▸ Your instructions: The word "master" may appear in the records below. Report how many lines contain it, and write nothing besides the number.

Stored entries:
------------------------------------------------------------------------

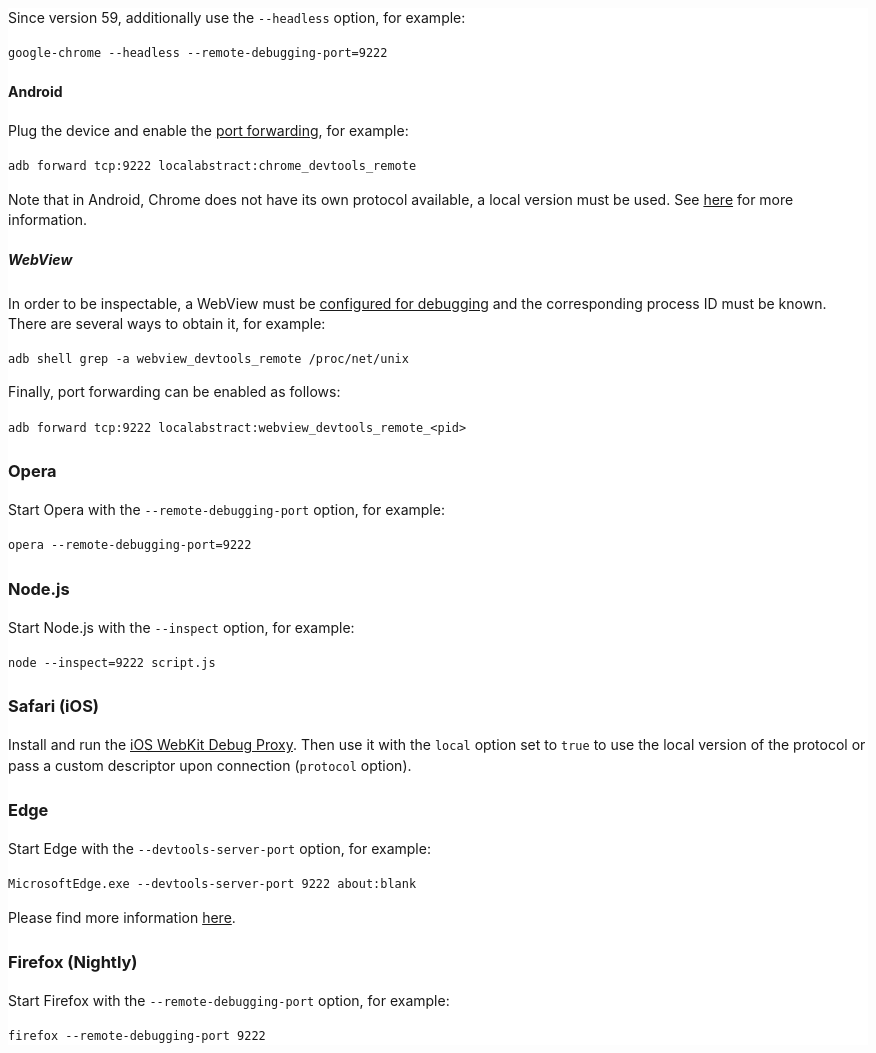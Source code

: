 Since version 59, additionally use the `--headless` option, for example:

    google-chrome --headless --remote-debugging-port=9222

#### Android

Plug the device and enable the [port forwarding][adb], for example:

    adb forward tcp:9222 localabstract:chrome_devtools_remote

Note that in Android, Chrome does not have its own protocol available, a local
version must be used. See [here](#chrome-debugging-protocol-versions) for more information.

[adb]: https://developer.chrome.com/devtools/docs/remote-debugging-legacy

##### WebView

In order to be inspectable, a WebView must
be [configured for debugging][webview] and the corresponding process ID must be
known. There are several ways to obtain it, for example:

    adb shell grep -a webview_devtools_remote /proc/net/unix

Finally, port forwarding can be enabled as follows:

    adb forward tcp:9222 localabstract:webview_devtools_remote_<pid>

[webview]: https://developers.google.com/web/tools/chrome-devtools/remote-debugging/webviews#configure_webviews_for_debugging

### Opera

Start Opera with the `--remote-debugging-port` option, for example:

    opera --remote-debugging-port=9222

### Node.js

Start Node.js with the `--inspect` option, for example:

    node --inspect=9222 script.js

### Safari (iOS)

Install and run the [iOS WebKit Debug Proxy][iwdp]. Then use it with the `local`
option set to `true` to use the local version of the protocol or pass a custom
descriptor upon connection (`protocol` option).

[iwdp]: https://github.com/google/ios-webkit-debug-proxy

### Edge

Start Edge with the `--devtools-server-port` option, for example:

    MicrosoftEdge.exe --devtools-server-port 9222 about:blank

Please find more information [here][edge-devtools].

[edge-devtools]: https://docs.microsoft.com/en-us/microsoft-edge/devtools-protocol/

### Firefox (Nightly)

Start Firefox with the `--remote-debugging-port` option, for example:

    firefox --remote-debugging-port 9222


[Build Status]: https://app.travis-ci.com/cyrus-and/chrome-remote-interface.svg?branch=master
[travis]: https://app.travis-ci.com/cyrus-and/chrome-remote-interface
[3rd-party]: https://developer.chrome.com/devtools/docs/debugging-clients#chrome-remote-interface
[wiki]: https://github.com/cyrus-and/chrome-remote-interface/wiki
[async-await-example]: https://github.com/cyrus-and/chrome-remote-interface/wiki/Async-await-example
[FAQ]: https://github.com/cyrus-and/chrome-remote-interface#faq
[chrome-mobile-protocol]: https://bugs.chromium.org/p/chromium/issues/detail?id=824626#c4
[1.1]: #chromechromium
[1.2]: https://chromedevtools.github.io/devtools-protocol/tot/
[2.1]: #opera
[2.2]: https://chromedevtools.github.io/devtools-protocol/tot/
[3.1]: #nodejs
[3.2]: https://chromedevtools.github.io/devtools-protocol/v8/
[4.1]: #safari-ios
[4.2]: http://trac.webkit.org/browser/trunk/Source/JavaScriptCore/inspector/protocol
[5.1]: #edge
[5.2]: https://docs.microsoft.com/en-us/microsoft-edge/devtools-protocol/0.1/domains/
[6.1]: #firefox-nightly
[6.2]: https://firefox-source-docs.mozilla.org/remote/index.html
[v6.3.0]: https://nodejs.org/en/blog/release/v6.3.0/
[Protocol]: #cdpprotocoloptions-callback
[List]: #cdplistoptions-callback
[New]: #cdpnewoptions-callback
[Activate]: #cdpactivateoptions-callback
[Close]: #cdpcloseoptions-callback
[Version]: #cdpversionoptions-callback
[local version]: lib/protocol.json
[TypeScript]: https://www.typescriptlang.org/
[Khairul Azhar Kasmiran]: https://github.com/kazarmy
[Seth Westphal]: https://github.com/westy92
[DefinitelyTyped]: https://github.com/DefinitelyTyped/DefinitelyTyped/tree/master/types/chrome-remote-interface
[Puppeteer]: https://github.com/GoogleChrome/puppeteer
[#240]: https://github.com/cyrus-and/chrome-remote-interface/issues/240
[Chrome Debugging Protocol]: https://chromedevtools.github.io/devtools-protocol/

------------------------------------------------------------------------

▸ Answer for this exercise: 2